At three weeks after ktx, renal allograft rejection was characterized by severe inflammation and Banff 1A, and higher rejection grades in comparison to isogenic grafts without inflammation (AC, representative PAS stains, bar: 200 μm). The majority of infiltration cells were CD3+ T-lymphocytes, which formed interstitial dense infiltrates and clustered around vessels and glomeruli (DF, bar: 200 μm). CD20+ nodular B-cell clusters were identified with much higher cell count in allografts compared to isografts (GI, bar: 100 μm). Flow cytometry of the infiltrating leukocytes of the grafts showed significantly enhanced proportion of CD3+ T-lymphocytes in allografts and also enhanced CD20+ B-lymphocytes (J, *** p < 0.001, # p < 0.05).

Histology at three weeks after transplantation revealed Banff 1A or higher rejection in the allografts which had severe interstitial inflammation (Figure 2A–C). The majority of infiltrating cells were CD3+ (Figure 2D–F). In addition, dense, nodular CD22+ B-cell clusters around the vessels could be identified (Figure 2G–I). By flow cytometry, significantly more CD3+ T-cells and also to a lesser extent CD19+ B-cells were observed in the allografts compared to isografts (Figure 2J). In the spleen no differences between T- and B-lymphocytes from allo- or isografts were observed. When measuring systemic CXCL13 expression, a significant increase at day 6 and 14 after ktx in allograft recipients was detected (Figure 3A).

Figure 3.

Figure 3

In the mouse ktx model, allograft recipients showed significantly increased serum CXCL13 levels towards day 6 and 14 (A). Rejecting kidney allografts showed significantly enhanced CXCL13 mRNA expression compared to isografts and native controls (B). MCP-1 mRNA was significantly up-regulated in rejecting kidneys (C, n = 6 in each group, HPRT served as house keeper, * p < 0.05, ** p < 0.01).

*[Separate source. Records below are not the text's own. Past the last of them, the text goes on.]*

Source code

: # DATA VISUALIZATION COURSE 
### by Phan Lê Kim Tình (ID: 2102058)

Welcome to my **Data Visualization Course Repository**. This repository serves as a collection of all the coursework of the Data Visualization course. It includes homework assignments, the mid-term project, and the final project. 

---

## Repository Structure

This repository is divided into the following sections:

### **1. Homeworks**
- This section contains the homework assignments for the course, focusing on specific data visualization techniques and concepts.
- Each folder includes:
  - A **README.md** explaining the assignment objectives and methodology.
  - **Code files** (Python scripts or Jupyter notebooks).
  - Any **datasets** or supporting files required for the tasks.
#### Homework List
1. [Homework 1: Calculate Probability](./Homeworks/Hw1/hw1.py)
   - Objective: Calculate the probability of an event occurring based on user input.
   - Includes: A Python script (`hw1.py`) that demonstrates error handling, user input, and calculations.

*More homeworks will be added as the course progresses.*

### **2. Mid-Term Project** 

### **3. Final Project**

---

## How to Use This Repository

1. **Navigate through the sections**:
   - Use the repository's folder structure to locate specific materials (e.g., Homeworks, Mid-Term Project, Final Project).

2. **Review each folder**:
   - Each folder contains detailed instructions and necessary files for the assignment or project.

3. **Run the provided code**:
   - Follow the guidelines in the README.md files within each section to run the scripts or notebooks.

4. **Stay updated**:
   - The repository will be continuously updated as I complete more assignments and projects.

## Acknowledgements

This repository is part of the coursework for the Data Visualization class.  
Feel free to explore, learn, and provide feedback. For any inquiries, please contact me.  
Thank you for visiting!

This was in line with the increased systemic CXCL13 levels in patients. Furthermore, in the renal tissue, significantly enhanced CXCL13 mRNA expression was detected in allografts compared to isografts (Figure 3B). As expected, the pro-inflammatory cytokine monocyte chemoattractant protein (MCP-1) was also significantly upregulated in allografts compared to isografts (Figure 3C).

3. Discussion

Kidney allograft rejection remains a major complication after transplantation along with the risk of graft loss or limited long term graft survival. The majority of rejection types in the early phase after ktx are TCMR [12]. In this context it is known that a significant proportion of TCMR cases additionally contain relevant number of B-cells in the infiltrates [13]. B-cell involvement has been linked to more severe clinical courses of allograft rejection, which were more difficult to control [13,14]. It is generally accepted that B-cells act as positive mediators of inflammation through their production of immunoglobulins and of cytokines such as IL-4 and IL-6. B-cells also support T cell activation by acting as antigen presenting cells and exacerbate renal damage through this interaction [15]. Even though the pathophysiological role is not completely resolved, the association of B-cell infiltrates and an inferior ktx outcome is beyond controversy: different clinical studies have confirmed an association of B-cell infiltrates and a worse transplant survival rate [16,17].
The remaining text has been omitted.